***** MATERIAL FOR THIS EXERCISE

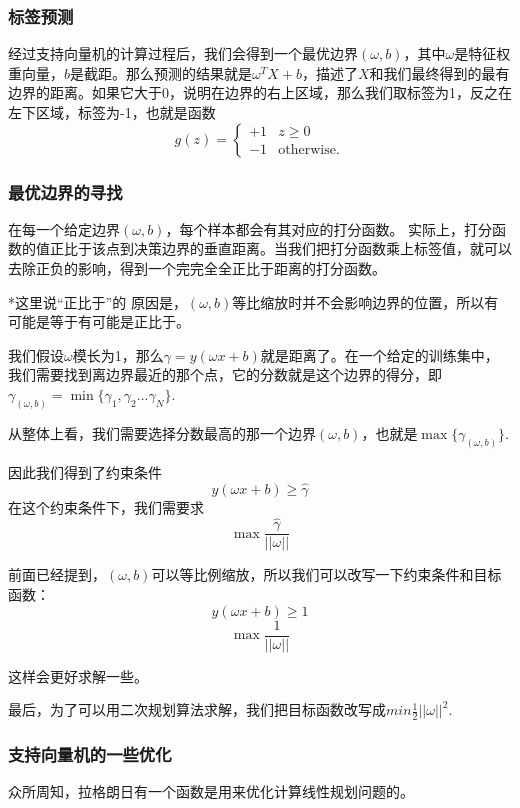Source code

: \subsubsection{标签预测}
经过支持向量机的计算过程后，我们会得到一个最优边界$(\omega,b)$，其中$\omega$是特征权重向量，$b$是截距。那么预测的结果就是$\omega^TX+b$，描述了$X$和我们最终得到的最有边界的距离。如果它大于0，说明在边界的右上区域，那么我们取标签为1，反之在左下区域，标签为-1，也就是函数
\begin{equation}
 \nonumber
    g(z) =
\begin{cases}
    +1 & z \geq 0 \\
    -1 & \text{otherwise.}
\end{cases}
\end{equation}

\subsubsection{最优边界的寻找}
在每一个给定边界$(\omega,b)$，每个样本都会有其对应的打分函数。
实际上，打分函数的值正比于该点到决策边界的垂直距离。当我们把打分函数乘上标签值，就可以去除正负的影响，得到一个完完全全正比于距离的打分函数。

*这里说“正比于”的 原因是，$(\omega,b)$等比缩放时并不会影响边界的位置，所以有可能是等于有可能是正比于。

我们假设$\omega$模长为1，那么$\gamma= y(\omega x+b)$就是距离了。在一个给定的训练集中，我们需要找到离边界最近的那个点，它的分数就是这个边界的得分，即$\gamma_{(\omega,b)} = \min \{\gamma_1,\gamma_2\dots \gamma_N\}$.

从整体上看，我们需要选择分数最高的那一个边界$(\omega,b)$，也就是$\max \{\gamma_{(\omega,b)}\}$.

因此我们得到了约束条件
$$y(\omega x + b) \geq \hat \gamma$$
在这个约束条件下，我们需要求
$$\max \frac{\hat\gamma}{||\omega||}$$

前面已经提到，$(\omega,b)$可以等比例缩放，所以我们可以改写一下约束条件和目标函数：
$$y(\omega x + b) \geq 1$$
$$\max \frac{1}{||\omega||}$$

这样会更好求解一些。

最后，为了可以用二次规划算法求解，我们把目标函数改写成$min \frac{1}{2}||\omega||^2$.

\subsubsection{支持向量机的一些优化}
众所周知，拉格朗日有一个函数是用来优化计算线性规划问题的。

**********

PROBLEM DETAILS - Show the lines of the records that contain the word "frac".

RESPONSE TO THE EXERCISE -
$$\max \frac{\hat\gamma}{||\omega||}$$
$$\max \frac{1}{||\omega||}$$
最后，为了可以用二次规划算法求解，我们把目标函数改写成$min \frac{1}{2}||\omega||^2$.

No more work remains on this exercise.